Oireachtas Joint and Select Committees

Thursday, 13 June 2019

Joint Oireachtas Committee on Communications, Climate Action and Environment

National Broadband Plan: Discussion (Resumed)

Photo of Brian StanleyBrian Stanley (Laois, Sinn Fein) | Oireachtas source

On the cost-benefit analysis and the fact that an entire new network is being built, I expressed concerns on the day of the announcement about the fact that Eir was going to hive off 300,000 households and premises. That figure turned out to be 340,000 to 350,000, out of the 840,000 in the intervention area. I expressed concerns at that time that this would banjax the entire project because it was taking out the rich pickings and we were being left with the ones that were hardest to reach, which would be more costly and so on. We got confirmation, in respect of the concerns I had been expressing from the day of the press conference in March 2017, that this has happened.

An entire infrastructure must now be rolled out side by side in the areas that Eir has taken up, which are the richest pickings. It is where the houses are in clusters.

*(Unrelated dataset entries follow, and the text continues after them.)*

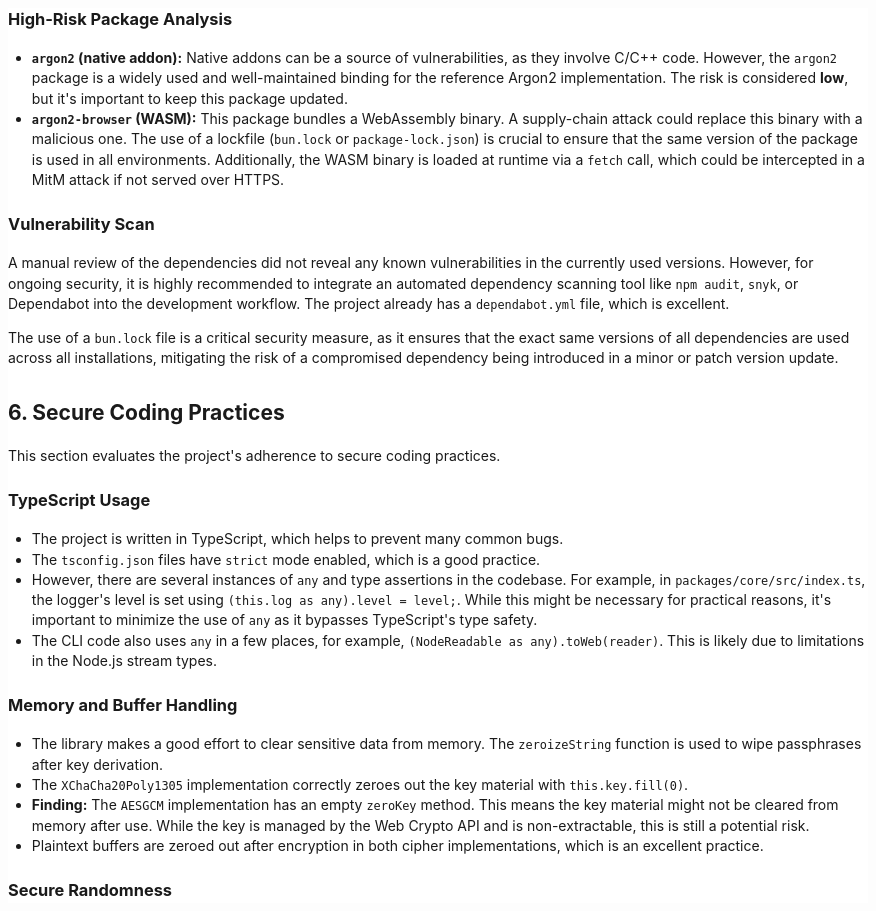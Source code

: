 ### High-Risk Package Analysis

*   **`argon2` (native addon):** Native addons can be a source of vulnerabilities, as they involve C/C++ code. However, the `argon2` package is a widely used and well-maintained binding for the reference Argon2 implementation. The risk is considered **low**, but it's important to keep this package updated.
*   **`argon2-browser` (WASM):** This package bundles a WebAssembly binary. A supply-chain attack could replace this binary with a malicious one. The use of a lockfile (`bun.lock` or `package-lock.json`) is crucial to ensure that the same version of the package is used in all environments. Additionally, the WASM binary is loaded at runtime via a `fetch` call, which could be intercepted in a MitM attack if not served over HTTPS.

### Vulnerability Scan

A manual review of the dependencies did not reveal any known vulnerabilities in the currently used versions. However, for ongoing security, it is highly recommended to integrate an automated dependency scanning tool like `npm audit`, `snyk`, or Dependabot into the development workflow. The project already has a `dependabot.yml` file, which is excellent.

The use of a `bun.lock` file is a critical security measure, as it ensures that the exact same versions of all dependencies are used across all installations, mitigating the risk of a compromised dependency being introduced in a minor or patch version update.

## 6. Secure Coding Practices

This section evaluates the project's adherence to secure coding practices.

### TypeScript Usage

*   The project is written in TypeScript, which helps to prevent many common bugs.
*   The `tsconfig.json` files have `strict` mode enabled, which is a good practice.
*   However, there are several instances of `any` and type assertions in the codebase. For example, in `packages/core/src/index.ts`, the logger's level is set using `(this.log as any).level = level;`. While this might be necessary for practical reasons, it's important to minimize the use of `any` as it bypasses TypeScript's type safety.
*   The CLI code also uses `any` in a few places, for example, `(NodeReadable as any).toWeb(reader)`. This is likely due to limitations in the Node.js stream types.

### Memory and Buffer Handling

*   The library makes a good effort to clear sensitive data from memory. The `zeroizeString` function is used to wipe passphrases after key derivation.
*   The `XChaCha20Poly1305` implementation correctly zeroes out the key material with `this.key.fill(0)`.
*   **Finding:** The `AESGCM` implementation has an empty `zeroKey` method. This means the key material might not be cleared from memory after use. While the key is managed by the Web Crypto API and is non-extractable, this is still a potential risk.
*   Plaintext buffers are zeroed out after encryption in both cipher implementations, which is an excellent practice.

### Secure Randomness
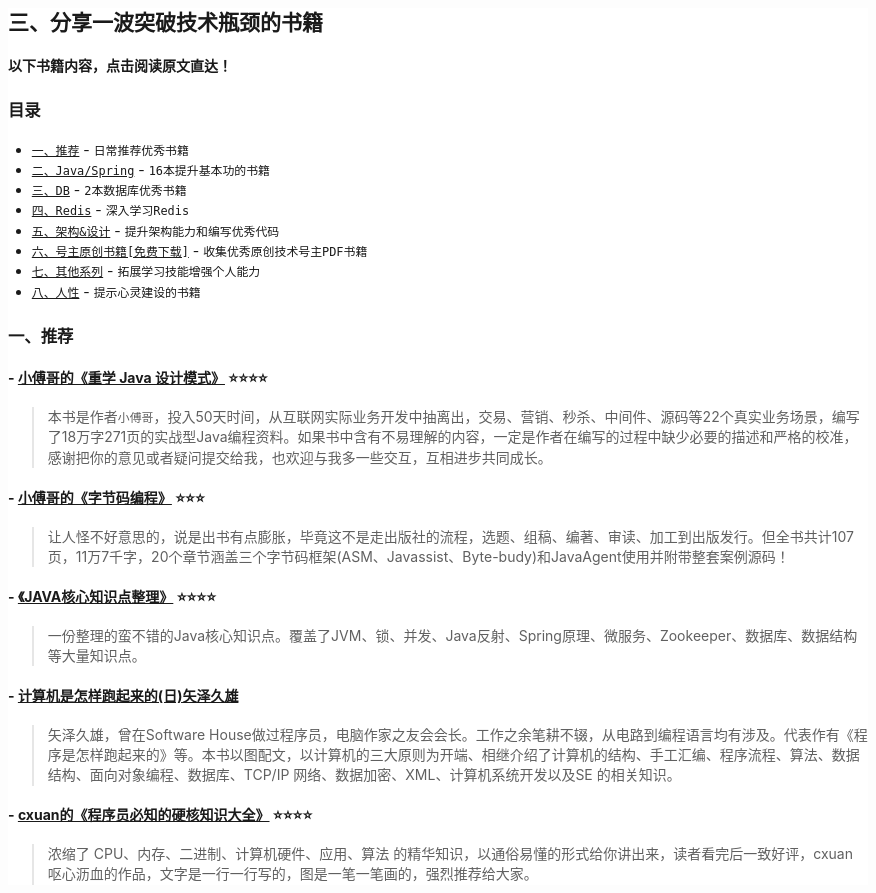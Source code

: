 ## 三、分享一波突破技术瓶颈的书籍

**以下书籍内容，点击阅读原文直达！**

### 目录

- [`一、推荐`](https://github.com/fuzhengwei/CodeGuide/wiki/%E5%80%BC%E5%BE%97%E4%B8%80%E7%9C%8B%E7%9A%84%E5%A5%BD%E4%B9%A6#feet--%E4%B8%80%E6%8E%A8%E8%8D%90) - `日常推荐优秀书籍`
- [`二、Java/Spring`](https://github.com/fuzhengwei/CodeGuide/wiki/%E5%80%BC%E5%BE%97%E4%B8%80%E7%9C%8B%E7%9A%84%E5%A5%BD%E4%B9%A6#coffee-%E4%BA%8Cjava) - `16本提升基本功的书籍`
- [`三、DB`](https://github.com/fuzhengwei/CodeGuide/wiki/%E5%80%BC%E5%BE%97%E4%B8%80%E7%9C%8B%E7%9A%84%E5%A5%BD%E4%B9%A6#floppy_disk-%E4%B8%89db) - `2本数据库优秀书籍`
- [`四、Redis`](https://github.com/fuzhengwei/CodeGuide/wiki/%E5%80%BC%E5%BE%97%E4%B8%80%E7%9C%8B%E7%9A%84%E5%A5%BD%E4%B9%A6#balloon-%E5%9B%9Bredis) - `深入学习Redis`
- [`五、架构&设计`](https://github.com/fuzhengwei/CodeGuide/wiki/%E5%80%BC%E5%BE%97%E4%B8%80%E7%9C%8B%E7%9A%84%E5%A5%BD%E4%B9%A6#art-%E4%BA%94%E6%9E%B6%E6%9E%84%E8%AE%BE%E8%AE%A1) - `提升架构能力和编写优秀代码`
- [`六、号主原创书籍[免费下载]`](https://github.com/fuzhengwei/CodeGuide/wiki/%E5%80%BC%E5%BE%97%E4%B8%80%E7%9C%8B%E7%9A%84%E5%A5%BD%E4%B9%A6#lollipop-%E5%85%AD%E5%8F%B7%E4%B8%BB%E5%8E%9F%E5%88%9B%E4%B9%A6%E7%B1%8D%E5%85%8D%E8%B4%B9%E4%B8%8B%E8%BD%BD) - `收集优秀原创技术号主PDF书籍`
- [`七、其他系列`](https://github.com/fuzhengwei/CodeGuide/wiki/%E5%80%BC%E5%BE%97%E4%B8%80%E7%9C%8B%E7%9A%84%E5%A5%BD%E4%B9%A6#golf-%E4%B8%83%E5%85%B6%E4%BB%96%E7%B3%BB%E5%88%97) - `拓展学习技能增强个人能力`
- [`八、人性`](https://github.com/fuzhengwei/CodeGuide/wiki/%E5%80%BC%E5%BE%97%E4%B8%80%E7%9C%8B%E7%9A%84%E5%A5%BD%E4%B9%A6#smile-%E5%85%AB%E4%BA%BA%E6%80%A7) - `提示心灵建设的书籍`

### 一、推荐

#### - [小傅哥的《重学 Java 设计模式》](http://book.bugstack.cn/#s/6AneBuNA) ⭐⭐⭐⭐

>本书是作者`小傅哥`，投入50天时间，从互联网实际业务开发中抽离出，交易、营销、秒杀、中间件、源码等22个真实业务场景，编写了18万字271页的实战型Java编程资料。如果书中含有不易理解的内容，一定是作者在编写的过程中缺少必要的描述和严格的校准，感谢把你的意见或者疑问提交给我，也欢迎与我多一些交互，互相进步共同成长。

#### - [小傅哥的《字节码编程》](http://book.bugstack.cn/#s/51Es_z_Q) ⭐⭐⭐

>让人怪不好意思的，说是出书有点膨胀，毕竟这不是走出版社的流程，选题、组稿、编著、审读、加工到出版发行。但全书共计107页，11万7千字，20个章节涵盖三个字节码框架(ASM、Javassist、Byte-budy)和JavaAgent使用并附带整套案例源码！

#### -  [《JAVA核心知识点整理》](http://book.bugstack.cn/#s/5z6BZcUw) ⭐⭐⭐⭐

>一份整理的蛮不错的Java核心知识点。覆盖了JVM、锁、并发、Java反射、Spring原理、微服务、Zookeeper、数据库、数据结构等大量知识点。

#### -  [计算机是怎样跑起来的(日)矢泽久雄](http://book.bugstack.cn/#s/5567LJWw) 

>矢泽久雄，曾在Software House做过程序员，电脑作家之友会会长。工作之余笔耕不辍，从电路到编程语言均有涉及。代表作有《程序是怎样跑起来的》等。本书以图配文，以计算机的三大原则为开端、相继介绍了计算机的结构、手工汇编、程序流程、算法、数据结构、面向对象编程、数据库、TCP/IP 网络、数据加密、XML、计算机系统开发以及SE 的相关知识。

#### -  [cxuan的《程序员必知的硬核知识大全》](http://book.bugstack.cn/#s/53s2pzsQ) ⭐⭐⭐⭐

>浓缩了 CPU、内存、二进制、计算机硬件、应用、算法 的精华知识，以通俗易懂的形式给你讲出来，读者看完后一致好评，cxuan 呕心沥血的作品，文字是一行一行写的，图是一笔一笔画的，强烈推荐给大家。
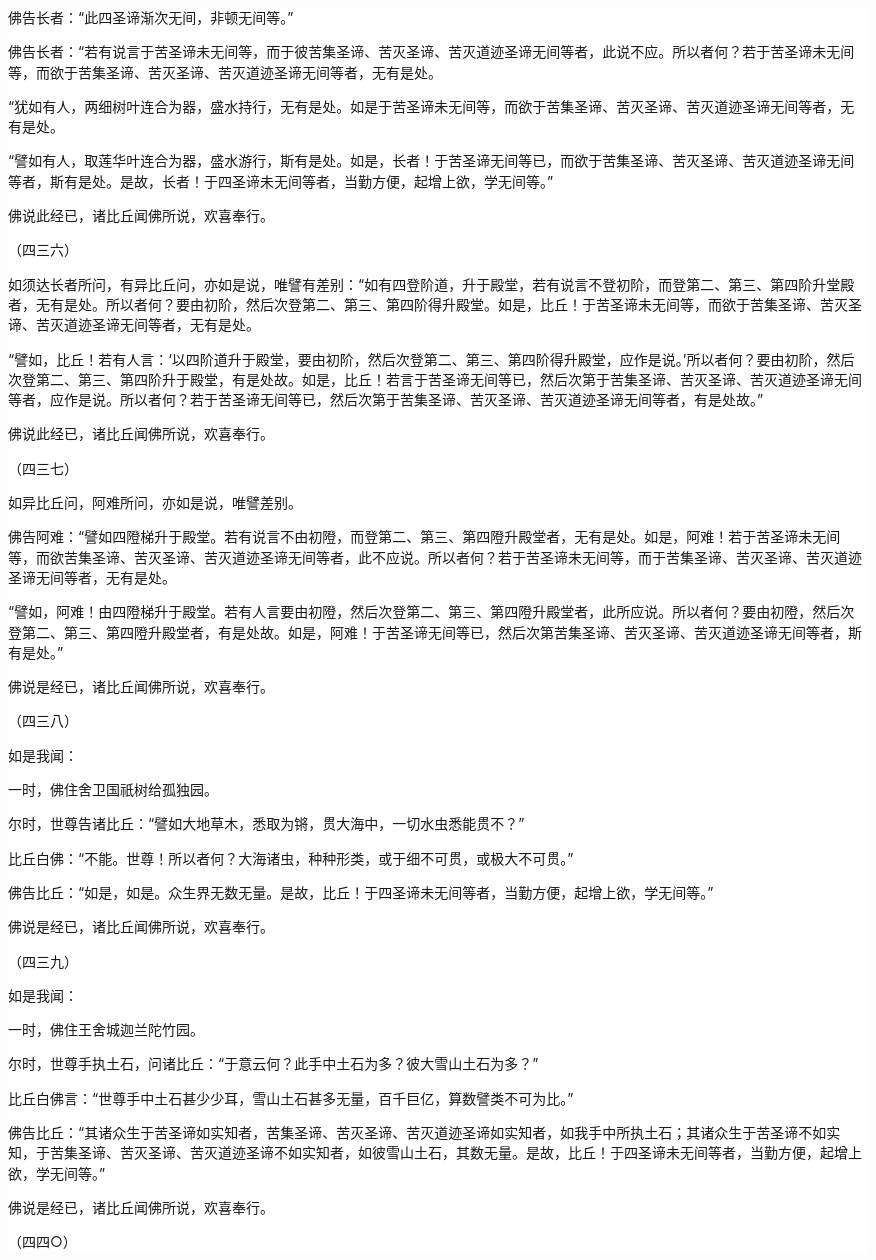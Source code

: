 佛告长者：“此四圣谛渐次无间，非顿无间等。”

佛告长者：“若有说言于苦圣谛未无间等，而于彼苦集圣谛、苦灭圣谛、苦灭道迹圣谛无间等者，此说不应。所以者何？若于苦圣谛未无间等，而欲于苦集圣谛、苦灭圣谛、苦灭道迹圣谛无间等者，无有是处。

“犹如有人，两细树叶连合为器，盛水持行，无有是处。如是于苦圣谛未无间等，而欲于苦集圣谛、苦灭圣谛、苦灭道迹圣谛无间等者，无有是处。

“譬如有人，取莲华叶连合为器，盛水游行，斯有是处。如是，长者！于苦圣谛无间等已，而欲于苦集圣谛、苦灭圣谛、苦灭道迹圣谛无间等者，斯有是处。是故，长者！于四圣谛未无间等者，当勤方便，起增上欲，学无间等。”

佛说此经已，诸比丘闻佛所说，欢喜奉行。

（四三六）

如须达长者所问，有异比丘问，亦如是说，唯譬有差别：“如有四登阶道，升于殿堂，若有说言不登初阶，而登第二、第三、第四阶升堂殿者，无有是处。所以者何？要由初阶，然后次登第二、第三、第四阶得升殿堂。如是，比丘！于苦圣谛未无间等，而欲于苦集圣谛、苦灭圣谛、苦灭道迹圣谛无间等者，无有是处。

“譬如，比丘！若有人言：‘以四阶道升于殿堂，要由初阶，然后次登第二、第三、第四阶得升殿堂，应作是说。’所以者何？要由初阶，然后次登第二、第三、第四阶升于殿堂，有是处故。如是，比丘！若言于苦圣谛无间等已，然后次第于苦集圣谛、苦灭圣谛、苦灭道迹圣谛无间等者，应作是说。所以者何？若于苦圣谛无间等已，然后次第于苦集圣谛、苦灭圣谛、苦灭道迹圣谛无间等者，有是处故。”

佛说此经已，诸比丘闻佛所说，欢喜奉行。

（四三七）

如异比丘问，阿难所问，亦如是说，唯譬差别。

佛告阿难：“譬如四隥梯升于殿堂。若有说言不由初隥，而登第二、第三、第四隥升殿堂者，无有是处。如是，阿难！若于苦圣谛未无间等，而欲苦集圣谛、苦灭圣谛、苦灭道迹圣谛无间等者，此不应说。所以者何？若于苦圣谛未无间等，而于苦集圣谛、苦灭圣谛、苦灭道迹圣谛无间等者，无有是处。

“譬如，阿难！由四隥梯升于殿堂。若有人言要由初隥，然后次登第二、第三、第四隥升殿堂者，此所应说。所以者何？要由初隥，然后次登第二、第三、第四隥升殿堂者，有是处故。如是，阿难！于苦圣谛无间等已，然后次第苦集圣谛、苦灭圣谛、苦灭道迹圣谛无间等者，斯有是处。”

佛说是经已，诸比丘闻佛所说，欢喜奉行。

（四三八）

如是我闻：

一时，佛住舍卫国祇树给孤独园。

尔时，世尊告诸比丘：“譬如大地草木，悉取为锵，贯大海中，一切水虫悉能贯不？”

比丘白佛：“不能。世尊！所以者何？大海诸虫，种种形类，或于细不可贯，或极大不可贯。”

佛告比丘：“如是，如是。众生界无数无量。是故，比丘！于四圣谛未无间等者，当勤方便，起增上欲，学无间等。”

佛说是经已，诸比丘闻佛所说，欢喜奉行。

（四三九）

如是我闻：

一时，佛住王舍城迦兰陀竹园。

尔时，世尊手执土石，问诸比丘：“于意云何？此手中土石为多？彼大雪山土石为多？”

比丘白佛言：“世尊手中土石甚少少耳，雪山土石甚多无量，百千巨亿，算数譬类不可为比。”

佛告比丘：“其诸众生于苦圣谛如实知者，苦集圣谛、苦灭圣谛、苦灭道迹圣谛如实知者，如我手中所执土石；其诸众生于苦圣谛不如实知，于苦集圣谛、苦灭圣谛、苦灭道迹圣谛不如实知者，如彼雪山土石，其数无量。是故，比丘！于四圣谛未无间等者，当勤方便，起增上欲，学无间等。”

佛说是经已，诸比丘闻佛所说，欢喜奉行。

（四四○）
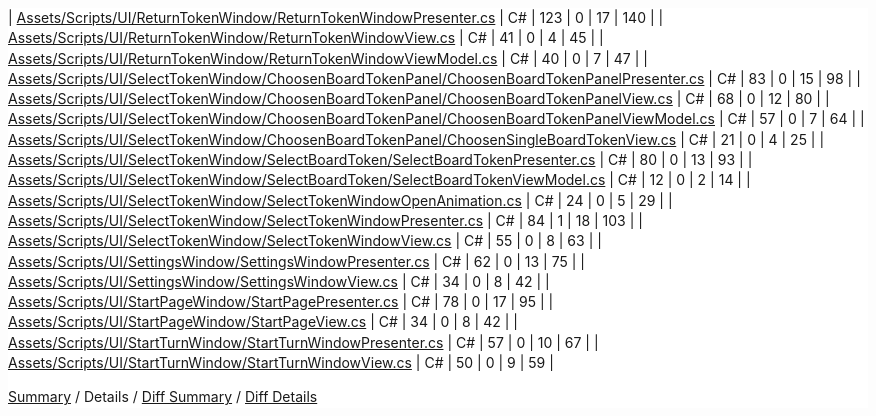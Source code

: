| [Assets/Scripts/UI/ReturnTokenWindow/ReturnTokenWindowPresenter.cs](/Assets/Scripts/UI/ReturnTokenWindow/ReturnTokenWindowPresenter.cs) | C# | 123 | 0 | 17 | 140 |
| [Assets/Scripts/UI/ReturnTokenWindow/ReturnTokenWindowView.cs](/Assets/Scripts/UI/ReturnTokenWindow/ReturnTokenWindowView.cs) | C# | 41 | 0 | 4 | 45 |
| [Assets/Scripts/UI/ReturnTokenWindow/ReturnTokenWindowViewModel.cs](/Assets/Scripts/UI/ReturnTokenWindow/ReturnTokenWindowViewModel.cs) | C# | 40 | 0 | 7 | 47 |
| [Assets/Scripts/UI/SelectTokenWindow/ChoosenBoardTokenPanel/ChoosenBoardTokenPanelPresenter.cs](/Assets/Scripts/UI/SelectTokenWindow/ChoosenBoardTokenPanel/ChoosenBoardTokenPanelPresenter.cs) | C# | 83 | 0 | 15 | 98 |
| [Assets/Scripts/UI/SelectTokenWindow/ChoosenBoardTokenPanel/ChoosenBoardTokenPanelView.cs](/Assets/Scripts/UI/SelectTokenWindow/ChoosenBoardTokenPanel/ChoosenBoardTokenPanelView.cs) | C# | 68 | 0 | 12 | 80 |
| [Assets/Scripts/UI/SelectTokenWindow/ChoosenBoardTokenPanel/ChoosenBoardTokenPanelViewModel.cs](/Assets/Scripts/UI/SelectTokenWindow/ChoosenBoardTokenPanel/ChoosenBoardTokenPanelViewModel.cs) | C# | 57 | 0 | 7 | 64 |
| [Assets/Scripts/UI/SelectTokenWindow/ChoosenBoardTokenPanel/ChoosenSingleBoardTokenView.cs](/Assets/Scripts/UI/SelectTokenWindow/ChoosenBoardTokenPanel/ChoosenSingleBoardTokenView.cs) | C# | 21 | 0 | 4 | 25 |
| [Assets/Scripts/UI/SelectTokenWindow/SelectBoardToken/SelectBoardTokenPresenter.cs](/Assets/Scripts/UI/SelectTokenWindow/SelectBoardToken/SelectBoardTokenPresenter.cs) | C# | 80 | 0 | 13 | 93 |
| [Assets/Scripts/UI/SelectTokenWindow/SelectBoardToken/SelectBoardTokenViewModel.cs](/Assets/Scripts/UI/SelectTokenWindow/SelectBoardToken/SelectBoardTokenViewModel.cs) | C# | 12 | 0 | 2 | 14 |
| [Assets/Scripts/UI/SelectTokenWindow/SelectTokenWindowOpenAnimation.cs](/Assets/Scripts/UI/SelectTokenWindow/SelectTokenWindowOpenAnimation.cs) | C# | 24 | 0 | 5 | 29 |
| [Assets/Scripts/UI/SelectTokenWindow/SelectTokenWindowPresenter.cs](/Assets/Scripts/UI/SelectTokenWindow/SelectTokenWindowPresenter.cs) | C# | 84 | 1 | 18 | 103 |
| [Assets/Scripts/UI/SelectTokenWindow/SelectTokenWindowView.cs](/Assets/Scripts/UI/SelectTokenWindow/SelectTokenWindowView.cs) | C# | 55 | 0 | 8 | 63 |
| [Assets/Scripts/UI/SettingsWindow/SettingsWindowPresenter.cs](/Assets/Scripts/UI/SettingsWindow/SettingsWindowPresenter.cs) | C# | 62 | 0 | 13 | 75 |
| [Assets/Scripts/UI/SettingsWindow/SettingsWindowView.cs](/Assets/Scripts/UI/SettingsWindow/SettingsWindowView.cs) | C# | 34 | 0 | 8 | 42 |
| [Assets/Scripts/UI/StartPageWindow/StartPagePresenter.cs](/Assets/Scripts/UI/StartPageWindow/StartPagePresenter.cs) | C# | 78 | 0 | 17 | 95 |
| [Assets/Scripts/UI/StartPageWindow/StartPageView.cs](/Assets/Scripts/UI/StartPageWindow/StartPageView.cs) | C# | 34 | 0 | 8 | 42 |
| [Assets/Scripts/UI/StartTurnWindow/StartTurnWindowPresenter.cs](/Assets/Scripts/UI/StartTurnWindow/StartTurnWindowPresenter.cs) | C# | 57 | 0 | 10 | 67 |
| [Assets/Scripts/UI/StartTurnWindow/StartTurnWindowView.cs](/Assets/Scripts/UI/StartTurnWindow/StartTurnWindowView.cs) | C# | 50 | 0 | 9 | 59 |

[Summary](results.md) / Details / [Diff Summary](diff.md) / [Diff Details](diff-details.md)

The harder-to-reach houses are beyond them. As I said at the time, it has effectively doughnutted the residential areas and an infrastructure must now be built to get past that. The poles to get the rest of the way must be leased.

Do the witnesses have concerns about the fact the State and taxpayers are getting ready to hand over just short of €1 billion to another company? If this goes ahead in its current form, the board and corporate structure will be in National Broadband Ireland. That corporate structure will get a €0.9 billion subsidy from the taxpayer and will hand it to another private company for permission to hang cables on its poles. It cannot supply people within that area because Eir has a veto on it. That is what we were told yesterday by KPMG. The company will have to run the cables past all of the 340,000 houses and premises to get to the 490,000 that remain. We are told this is one of the main reasons for the cost escalation. Is PwC concerned about the fact we are doing all of this when the State and the public, that is us and the 4.7 million people outside this room who inhabit this part of the island, already own the infrastructure on which electricity is rolled out? That is already being used to carry broadband and telecommunication networks to parts of the country.